/theliv

Primary LanguageGoApache License 2.0Apache-2.0

Theliv

Don't spend time, debugging the obvious!



Theliv (pronounced as thae-lee-v) is a system that aims to help development teams, SRE, DevOps team members by debugging many of the well known infrastructure issues (k8s to begin with) on their behalf and generate a detailed report which details the specifics of the issue, possible root causes and clear next steps for the user facing the problem. In short, instead of you having to open up terminal, run several commands to arrive at an issue, a system does it for you and shows it in a neat UI. That is theliv.

If you Google "Kubernetes troubleshooting guide" today, you will see thousands of articles, blog posts detailing how to debug common issues in kubernetes. Think of theliv as a framework "codifying" all those troubleshooting guides, where it intelligently debugs the system to find if any issue exists in the system. Now imagine if this can be done not just for kubernetes but for many other platforms out there like kafka, elastic search, RDS etc

Any technical forum has questions that can roughly be placed into two buckets.

  1. knowledge based questions i.e starting with how to.., what is.. etc.
  2. Issue based i.e why am I seeing this error/exception etc.

(1) above is typically solved by building another platform abstraction on top of kubernetes, automating as much of possible. Theliv tackles (2)nd problem. Especially the well known & recurring issues. Theliv will detect such issues and provide solutions and next steps to the users.
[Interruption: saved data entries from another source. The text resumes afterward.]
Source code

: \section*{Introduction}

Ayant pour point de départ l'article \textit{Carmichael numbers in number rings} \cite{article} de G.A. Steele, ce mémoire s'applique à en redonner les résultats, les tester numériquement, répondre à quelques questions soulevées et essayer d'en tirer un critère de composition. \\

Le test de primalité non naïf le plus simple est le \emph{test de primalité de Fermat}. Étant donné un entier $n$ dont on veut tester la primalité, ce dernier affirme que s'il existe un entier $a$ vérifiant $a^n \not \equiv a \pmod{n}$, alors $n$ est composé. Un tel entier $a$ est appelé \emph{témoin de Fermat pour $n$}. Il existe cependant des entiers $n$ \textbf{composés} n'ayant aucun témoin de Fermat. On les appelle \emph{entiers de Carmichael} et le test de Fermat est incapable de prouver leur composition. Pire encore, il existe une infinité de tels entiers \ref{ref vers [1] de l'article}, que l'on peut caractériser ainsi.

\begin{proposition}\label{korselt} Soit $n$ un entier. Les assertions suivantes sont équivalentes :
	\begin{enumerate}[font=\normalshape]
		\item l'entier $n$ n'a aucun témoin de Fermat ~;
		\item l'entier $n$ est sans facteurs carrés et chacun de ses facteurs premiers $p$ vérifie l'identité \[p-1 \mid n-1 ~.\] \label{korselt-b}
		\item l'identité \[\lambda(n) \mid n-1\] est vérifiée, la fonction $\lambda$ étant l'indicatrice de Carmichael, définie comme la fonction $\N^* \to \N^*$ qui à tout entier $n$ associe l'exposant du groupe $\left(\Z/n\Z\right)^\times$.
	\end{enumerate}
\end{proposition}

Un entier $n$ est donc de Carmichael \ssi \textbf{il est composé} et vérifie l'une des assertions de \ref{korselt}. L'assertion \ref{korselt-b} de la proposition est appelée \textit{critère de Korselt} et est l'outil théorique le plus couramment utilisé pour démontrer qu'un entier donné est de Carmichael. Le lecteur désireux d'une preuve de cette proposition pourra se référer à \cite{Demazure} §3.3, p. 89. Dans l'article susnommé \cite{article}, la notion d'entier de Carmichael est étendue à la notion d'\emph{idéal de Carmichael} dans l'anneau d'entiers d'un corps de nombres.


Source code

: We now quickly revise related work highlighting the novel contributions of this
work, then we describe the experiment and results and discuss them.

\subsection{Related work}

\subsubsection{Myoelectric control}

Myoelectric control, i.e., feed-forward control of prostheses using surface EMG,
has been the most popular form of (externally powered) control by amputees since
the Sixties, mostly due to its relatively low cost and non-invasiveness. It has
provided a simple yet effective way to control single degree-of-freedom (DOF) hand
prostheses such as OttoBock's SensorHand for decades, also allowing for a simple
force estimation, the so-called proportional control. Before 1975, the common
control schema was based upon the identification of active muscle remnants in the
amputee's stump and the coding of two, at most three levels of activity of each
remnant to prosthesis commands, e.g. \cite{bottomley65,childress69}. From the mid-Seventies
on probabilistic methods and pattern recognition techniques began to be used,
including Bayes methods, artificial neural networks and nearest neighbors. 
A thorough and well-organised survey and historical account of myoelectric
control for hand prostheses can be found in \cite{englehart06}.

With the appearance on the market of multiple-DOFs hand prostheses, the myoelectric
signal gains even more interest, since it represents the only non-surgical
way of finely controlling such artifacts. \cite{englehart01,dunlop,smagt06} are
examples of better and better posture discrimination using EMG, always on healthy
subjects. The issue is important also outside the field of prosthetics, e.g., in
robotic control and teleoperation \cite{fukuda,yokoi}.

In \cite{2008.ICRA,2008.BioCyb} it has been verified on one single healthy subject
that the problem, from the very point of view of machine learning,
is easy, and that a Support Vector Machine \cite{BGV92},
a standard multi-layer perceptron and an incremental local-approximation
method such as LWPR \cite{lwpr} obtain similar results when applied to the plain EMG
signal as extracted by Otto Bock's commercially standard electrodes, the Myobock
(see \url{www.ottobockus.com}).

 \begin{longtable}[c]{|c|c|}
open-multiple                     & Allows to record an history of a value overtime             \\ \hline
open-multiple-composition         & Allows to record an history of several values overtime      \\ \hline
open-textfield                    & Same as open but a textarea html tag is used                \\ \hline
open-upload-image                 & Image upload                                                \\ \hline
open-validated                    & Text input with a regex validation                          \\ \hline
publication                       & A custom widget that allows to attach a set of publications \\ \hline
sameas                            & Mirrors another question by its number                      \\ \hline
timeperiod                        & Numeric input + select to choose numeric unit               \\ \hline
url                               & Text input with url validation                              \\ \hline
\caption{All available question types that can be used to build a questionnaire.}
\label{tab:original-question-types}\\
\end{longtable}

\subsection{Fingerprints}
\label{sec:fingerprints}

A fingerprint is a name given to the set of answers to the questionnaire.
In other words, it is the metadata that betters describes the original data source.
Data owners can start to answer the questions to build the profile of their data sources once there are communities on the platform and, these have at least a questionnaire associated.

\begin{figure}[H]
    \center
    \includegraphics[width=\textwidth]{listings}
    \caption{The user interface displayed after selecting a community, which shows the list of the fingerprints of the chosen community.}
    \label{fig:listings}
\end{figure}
This will significantly reduce L1, L2 teams' workload where they are relieved from repetitively debugging well known issues. While we will start with supporting Kubernetes, theliv aims to add support for more and more infrastructure services in the future where it can detect well known issues with various AWS, Azure and GCP service for example and provide solutions, clear next steps for the user. Clear next steps is the key here.

Theliv also handles correlations. Many of times a problem arises because of cascading effect i.e A leads to B leads to C and usually 'C' is what is seen by the user. Theliv aims to handle this correlation as much as possible where it can notify the users that the 'actual problem' is somewhere else.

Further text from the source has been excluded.